« Le marché des protéines végétales est en pleine croissance », note le GEPV dans son communiqué du 16 janvier 2018. Il pourrait atteindre près de 10 milliards d’euros en 2018, (+40 % par rapport à 2013), s’appuyant sur une estimation de Business Insight, une société indépendante basée au Royaume-Uni.

Les protéines végétales sont présentes dans tous les rayons : traiteur/épicerie salée (34 %), épicerie sucrée (25 %), boulangerie-viennoiserie-pâtisserie (15 %), surgelés (13 %), mais également aux rayons des viande/poissons (13 %) et produits laitiers (moins de 1 %).
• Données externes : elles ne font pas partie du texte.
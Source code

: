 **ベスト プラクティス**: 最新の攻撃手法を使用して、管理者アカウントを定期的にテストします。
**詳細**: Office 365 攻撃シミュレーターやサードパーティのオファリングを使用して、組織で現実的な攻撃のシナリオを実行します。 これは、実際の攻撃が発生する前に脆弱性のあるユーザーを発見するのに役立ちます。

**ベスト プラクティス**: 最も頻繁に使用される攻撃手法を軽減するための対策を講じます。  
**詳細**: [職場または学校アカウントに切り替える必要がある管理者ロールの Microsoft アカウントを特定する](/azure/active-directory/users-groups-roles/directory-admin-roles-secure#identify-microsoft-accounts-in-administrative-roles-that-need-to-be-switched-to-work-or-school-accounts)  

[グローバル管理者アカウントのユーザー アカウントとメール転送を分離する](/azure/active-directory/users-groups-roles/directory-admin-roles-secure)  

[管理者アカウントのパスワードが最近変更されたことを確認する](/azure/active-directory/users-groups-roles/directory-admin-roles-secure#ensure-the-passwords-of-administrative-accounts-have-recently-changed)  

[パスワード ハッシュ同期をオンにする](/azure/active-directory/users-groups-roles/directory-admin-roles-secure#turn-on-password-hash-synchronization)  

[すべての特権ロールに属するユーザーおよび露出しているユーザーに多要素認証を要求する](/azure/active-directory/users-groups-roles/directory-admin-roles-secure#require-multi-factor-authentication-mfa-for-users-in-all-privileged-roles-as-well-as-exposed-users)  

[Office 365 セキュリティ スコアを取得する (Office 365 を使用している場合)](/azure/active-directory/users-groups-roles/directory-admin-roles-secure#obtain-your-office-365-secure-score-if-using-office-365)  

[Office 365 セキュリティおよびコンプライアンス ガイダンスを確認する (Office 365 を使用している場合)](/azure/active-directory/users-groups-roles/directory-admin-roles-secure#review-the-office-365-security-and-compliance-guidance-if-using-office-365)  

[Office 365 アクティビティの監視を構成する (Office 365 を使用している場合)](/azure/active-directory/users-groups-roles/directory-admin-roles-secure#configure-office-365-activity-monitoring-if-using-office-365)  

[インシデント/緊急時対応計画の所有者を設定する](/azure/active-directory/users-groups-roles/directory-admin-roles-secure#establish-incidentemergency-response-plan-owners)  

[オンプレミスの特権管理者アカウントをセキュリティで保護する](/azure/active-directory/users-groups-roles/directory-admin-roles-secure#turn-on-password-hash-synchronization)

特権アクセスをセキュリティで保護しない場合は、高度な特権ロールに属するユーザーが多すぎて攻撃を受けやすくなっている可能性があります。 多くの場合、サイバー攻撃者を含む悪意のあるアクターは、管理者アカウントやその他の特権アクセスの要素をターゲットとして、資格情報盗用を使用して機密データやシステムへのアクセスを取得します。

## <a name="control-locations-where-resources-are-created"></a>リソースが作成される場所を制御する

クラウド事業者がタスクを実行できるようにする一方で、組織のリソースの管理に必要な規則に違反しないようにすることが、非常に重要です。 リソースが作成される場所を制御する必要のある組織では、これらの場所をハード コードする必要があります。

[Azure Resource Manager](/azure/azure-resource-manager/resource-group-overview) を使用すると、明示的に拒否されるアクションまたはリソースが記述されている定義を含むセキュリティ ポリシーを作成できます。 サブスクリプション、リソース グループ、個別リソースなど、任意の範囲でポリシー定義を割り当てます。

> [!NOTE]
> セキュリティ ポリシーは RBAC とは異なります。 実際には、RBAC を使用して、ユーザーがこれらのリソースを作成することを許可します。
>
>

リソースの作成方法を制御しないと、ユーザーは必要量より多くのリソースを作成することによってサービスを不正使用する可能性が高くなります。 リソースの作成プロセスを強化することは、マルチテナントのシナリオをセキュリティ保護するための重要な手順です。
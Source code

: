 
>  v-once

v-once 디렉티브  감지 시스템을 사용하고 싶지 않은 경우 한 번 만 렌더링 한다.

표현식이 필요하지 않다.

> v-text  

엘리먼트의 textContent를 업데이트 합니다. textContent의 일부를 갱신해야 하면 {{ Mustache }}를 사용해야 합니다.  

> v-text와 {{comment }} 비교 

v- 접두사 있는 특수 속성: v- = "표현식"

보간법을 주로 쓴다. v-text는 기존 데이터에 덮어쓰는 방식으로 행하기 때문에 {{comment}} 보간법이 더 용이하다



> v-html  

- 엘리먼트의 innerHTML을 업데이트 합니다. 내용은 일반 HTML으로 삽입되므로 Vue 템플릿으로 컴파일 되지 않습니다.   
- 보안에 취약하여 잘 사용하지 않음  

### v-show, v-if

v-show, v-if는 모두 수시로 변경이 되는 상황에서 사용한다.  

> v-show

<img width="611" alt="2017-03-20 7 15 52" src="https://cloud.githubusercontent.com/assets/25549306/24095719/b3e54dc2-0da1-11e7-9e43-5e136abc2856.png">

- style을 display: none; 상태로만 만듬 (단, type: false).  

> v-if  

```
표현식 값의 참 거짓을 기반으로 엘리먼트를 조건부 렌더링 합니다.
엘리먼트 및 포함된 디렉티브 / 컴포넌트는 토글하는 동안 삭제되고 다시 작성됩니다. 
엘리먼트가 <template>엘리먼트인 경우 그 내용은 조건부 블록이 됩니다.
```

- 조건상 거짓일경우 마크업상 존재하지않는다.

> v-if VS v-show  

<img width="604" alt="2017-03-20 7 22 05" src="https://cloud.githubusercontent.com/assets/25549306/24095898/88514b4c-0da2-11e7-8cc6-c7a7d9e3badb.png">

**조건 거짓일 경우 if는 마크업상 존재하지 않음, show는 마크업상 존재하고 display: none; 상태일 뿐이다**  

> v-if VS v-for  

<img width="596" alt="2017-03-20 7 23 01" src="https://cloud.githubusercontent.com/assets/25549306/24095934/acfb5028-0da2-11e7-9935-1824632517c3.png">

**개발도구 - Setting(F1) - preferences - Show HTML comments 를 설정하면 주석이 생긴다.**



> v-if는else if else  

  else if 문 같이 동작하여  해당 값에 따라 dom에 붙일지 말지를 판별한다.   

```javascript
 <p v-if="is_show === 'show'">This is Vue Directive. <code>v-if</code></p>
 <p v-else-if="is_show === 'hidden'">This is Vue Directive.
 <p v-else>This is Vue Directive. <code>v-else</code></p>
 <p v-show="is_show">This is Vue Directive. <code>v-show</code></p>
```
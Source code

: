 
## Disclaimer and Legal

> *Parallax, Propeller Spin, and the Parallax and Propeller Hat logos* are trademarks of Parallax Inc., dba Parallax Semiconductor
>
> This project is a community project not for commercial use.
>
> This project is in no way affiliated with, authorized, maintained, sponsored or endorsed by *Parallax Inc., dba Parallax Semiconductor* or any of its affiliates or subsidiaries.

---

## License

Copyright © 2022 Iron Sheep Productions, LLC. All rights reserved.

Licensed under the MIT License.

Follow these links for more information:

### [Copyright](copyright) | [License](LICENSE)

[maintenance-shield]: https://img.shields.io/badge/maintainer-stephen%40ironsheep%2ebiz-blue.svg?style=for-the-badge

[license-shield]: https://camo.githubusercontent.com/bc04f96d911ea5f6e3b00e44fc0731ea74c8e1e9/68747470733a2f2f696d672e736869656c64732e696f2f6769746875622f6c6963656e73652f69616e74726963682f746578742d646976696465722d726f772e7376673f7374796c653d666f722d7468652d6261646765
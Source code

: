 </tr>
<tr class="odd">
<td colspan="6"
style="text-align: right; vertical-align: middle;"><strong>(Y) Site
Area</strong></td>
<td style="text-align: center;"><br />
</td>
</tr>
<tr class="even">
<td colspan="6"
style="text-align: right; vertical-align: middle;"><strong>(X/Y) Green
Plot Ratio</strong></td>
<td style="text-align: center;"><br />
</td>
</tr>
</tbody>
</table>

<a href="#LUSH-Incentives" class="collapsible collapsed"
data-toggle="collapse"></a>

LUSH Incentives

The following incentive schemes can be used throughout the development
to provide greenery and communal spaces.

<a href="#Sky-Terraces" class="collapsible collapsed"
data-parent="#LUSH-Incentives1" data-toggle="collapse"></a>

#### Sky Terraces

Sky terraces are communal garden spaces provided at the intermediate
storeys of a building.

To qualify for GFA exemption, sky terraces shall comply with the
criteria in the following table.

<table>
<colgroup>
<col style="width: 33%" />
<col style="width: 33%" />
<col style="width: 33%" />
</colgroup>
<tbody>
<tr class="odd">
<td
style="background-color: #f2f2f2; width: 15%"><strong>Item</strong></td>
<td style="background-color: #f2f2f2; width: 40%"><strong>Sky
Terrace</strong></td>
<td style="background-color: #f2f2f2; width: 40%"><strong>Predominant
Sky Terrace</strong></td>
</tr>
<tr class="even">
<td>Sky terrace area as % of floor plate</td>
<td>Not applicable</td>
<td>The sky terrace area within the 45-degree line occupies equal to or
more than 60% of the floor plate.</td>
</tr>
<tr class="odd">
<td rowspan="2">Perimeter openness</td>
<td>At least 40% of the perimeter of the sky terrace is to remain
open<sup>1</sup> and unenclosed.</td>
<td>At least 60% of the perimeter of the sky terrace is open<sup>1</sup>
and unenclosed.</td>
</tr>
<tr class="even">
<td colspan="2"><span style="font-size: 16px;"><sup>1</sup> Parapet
Le segment du traiteur végétal représentait 5,9 milliards d’euros de chiffre d’affaires en avril 2017, augmentant de 6,4 % en un an.

En majorité, des protéines issues du blé et du soja

Selon ce bilan, les protéines végétales les plus couramment utilisées proviennent du blé (68 %) et du soja (21 %), respectivement spécifiques aux secteurs de la boulangerie-viennoiserie-pâtisserie, et des préparations à base de viande. Le reste des protéines sont issues du pois (8 %), de la fève (4 %) et du lupin (1 %).

Hélène Parisot

(1) Groupe d’études et de promotion des protéines végétales. Il est constitué de 10 adhérents qui possèdent une activité de production, de distribution ou de commercialisation de protéines végétales en France : Avril, Cosucra Groupe Warcoing, DAT-Schaub France, DuPont Nutrition & Health, Lup’ingrédients, Mane, Roquette Frères, Sojaxa, Sotexpro et Tereos.